James Redfield´s "The Celestine Prophecy" is a best selling novel from the 1990´s. According to Wiki, the last time somebody bothered checking it had sold 5 million copies worldwide - but I think Wiki until recently gave a much higher, two-digit, number!
Be that as it may, "The Celestine Prophecy" has even been translated into Swedish ("Den nionde insikten"), and I actually heard about the book during its heyday. I say "actually" (with some surprise), since at the time I was almost entirely uninterested in the New Age, and certainly didn´t bother with the finer details of it (such as who´s who in the new agey publishing business). So I suppose James Redfield´s book really was extremely popular, since even I got to know about it!
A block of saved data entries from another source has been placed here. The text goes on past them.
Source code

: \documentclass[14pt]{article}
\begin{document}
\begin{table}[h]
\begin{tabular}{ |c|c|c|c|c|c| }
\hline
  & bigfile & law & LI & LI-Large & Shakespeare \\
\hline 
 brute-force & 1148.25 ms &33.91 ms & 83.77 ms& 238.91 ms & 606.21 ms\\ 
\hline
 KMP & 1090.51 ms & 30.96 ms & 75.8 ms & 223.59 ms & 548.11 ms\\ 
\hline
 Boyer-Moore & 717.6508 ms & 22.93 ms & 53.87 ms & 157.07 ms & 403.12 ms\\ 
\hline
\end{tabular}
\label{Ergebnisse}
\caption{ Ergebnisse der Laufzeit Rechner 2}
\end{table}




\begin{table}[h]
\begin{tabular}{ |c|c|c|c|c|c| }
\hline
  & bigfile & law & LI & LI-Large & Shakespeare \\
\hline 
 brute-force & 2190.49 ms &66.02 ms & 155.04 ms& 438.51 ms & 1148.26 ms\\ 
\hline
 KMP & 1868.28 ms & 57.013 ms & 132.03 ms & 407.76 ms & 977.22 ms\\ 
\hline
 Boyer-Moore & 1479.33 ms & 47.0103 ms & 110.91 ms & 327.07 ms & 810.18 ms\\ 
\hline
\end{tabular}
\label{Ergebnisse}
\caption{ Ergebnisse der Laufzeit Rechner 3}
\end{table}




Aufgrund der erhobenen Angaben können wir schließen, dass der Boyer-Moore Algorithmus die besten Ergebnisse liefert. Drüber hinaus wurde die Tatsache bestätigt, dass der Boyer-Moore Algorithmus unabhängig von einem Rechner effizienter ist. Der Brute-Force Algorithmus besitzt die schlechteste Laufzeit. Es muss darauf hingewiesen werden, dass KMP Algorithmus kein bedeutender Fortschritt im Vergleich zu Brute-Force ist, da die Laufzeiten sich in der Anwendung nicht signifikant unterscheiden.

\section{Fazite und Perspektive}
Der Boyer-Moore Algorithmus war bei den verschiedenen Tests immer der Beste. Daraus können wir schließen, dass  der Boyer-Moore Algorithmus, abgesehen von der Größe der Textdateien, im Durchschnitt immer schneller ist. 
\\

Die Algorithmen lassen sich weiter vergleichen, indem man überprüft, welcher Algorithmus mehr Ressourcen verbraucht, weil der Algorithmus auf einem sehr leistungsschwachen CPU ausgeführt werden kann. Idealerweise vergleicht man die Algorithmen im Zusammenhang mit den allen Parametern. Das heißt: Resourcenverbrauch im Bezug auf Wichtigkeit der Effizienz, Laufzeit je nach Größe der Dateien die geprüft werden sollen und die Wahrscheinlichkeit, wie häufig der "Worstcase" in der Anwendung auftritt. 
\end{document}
I did read it around 2000 or so, and recently re-read it (after the film adaptation *purely by chance* showed up in my YouTube recommendations). I admit that I wasn´t particularly moved, but then, I´m still not a New Age believer...
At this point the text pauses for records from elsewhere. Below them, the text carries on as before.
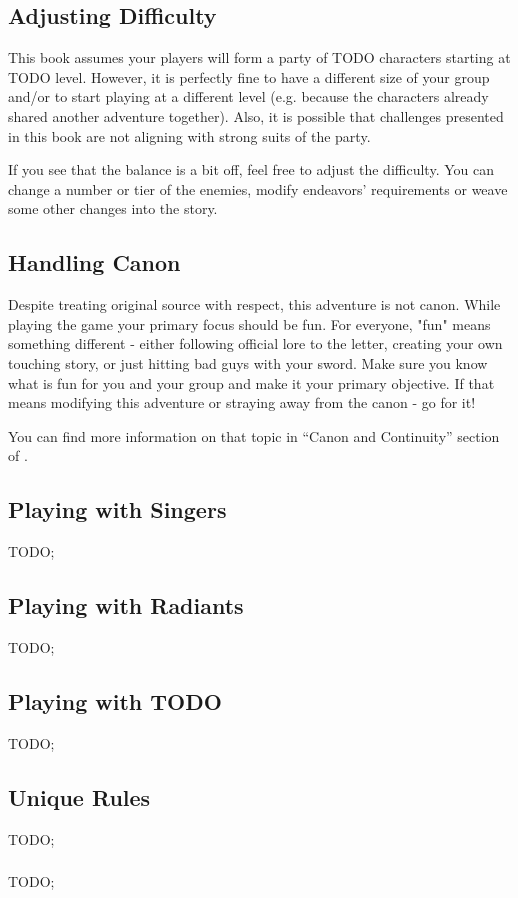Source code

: \subsection{Adjusting Difficulty}

This book assumes your players will form a party of TODO characters starting at TODO level. However, it is perfectly fine to have a different size of your group and/or to start playing at a different level (e.g. because the characters already shared another adventure together). Also, it is possible that challenges presented in this book are not aligning with strong suits of the party.

If you see that the balance is a bit off, feel free to adjust the difficulty. You can change a number or tier of the enemies, modify endeavors' requirements or weave some other changes into the story.



\subsection{Handling Canon}
\label{ssec:runningAdventureCanon}

Despite treating original source with respect, this adventure is not canon. While playing the game your primary focus should be fun. For everyone, "fun" means something different - either following official lore to the letter, creating your own touching story, or just hitting bad guys with your sword. Make sure you know what is fun for you and your group and make it your primary objective. If that means modifying this adventure or straying away from the canon - go for it!

You can find more information on that topic in “Canon and Continuity” section of \handbook{}.




\subsection{Playing with Singers}

TODO; \lipsum[1][1-5]



\subsection{Playing with Radiants}

TODO; \lipsum[1][1-5]


\subsection{Playing with TODO}

TODO; \lipsum[1][1-5]



\subsection{Unique Rules}

TODO; \lipsum[1][1-5]


\subsubsection{\abilityExampleName{}}
\label{ssec:ruleExample}

TODO; \lipsum[1][1-5]

\abilityExample{}

\lipsum[1]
The plot and characters of Redfield´s novel are very weak, and the real point of the story is obviously to convey the New Age spiritual message (or at least part of it). The main character and first person narrator, who remains unnamed but has some similarities to the author, travels to Peru in South America in search of a mysterious manuscript which contains nine "insights" about the human condition. The Catholic Church and the Peruvian military want to destroy all copies of the manuscript. Through various incredible chance events, the narrator meets other seekers looking for the lost document, and these people expound at some length on various New Age themes. The semi-dramatic climax comes at the (wholly fictitious) ruins of "Celestine", an ancient Mayan (!) settlement in the Peruvian jungles, where the narrator and his new friends temporarily gain supernatural powers.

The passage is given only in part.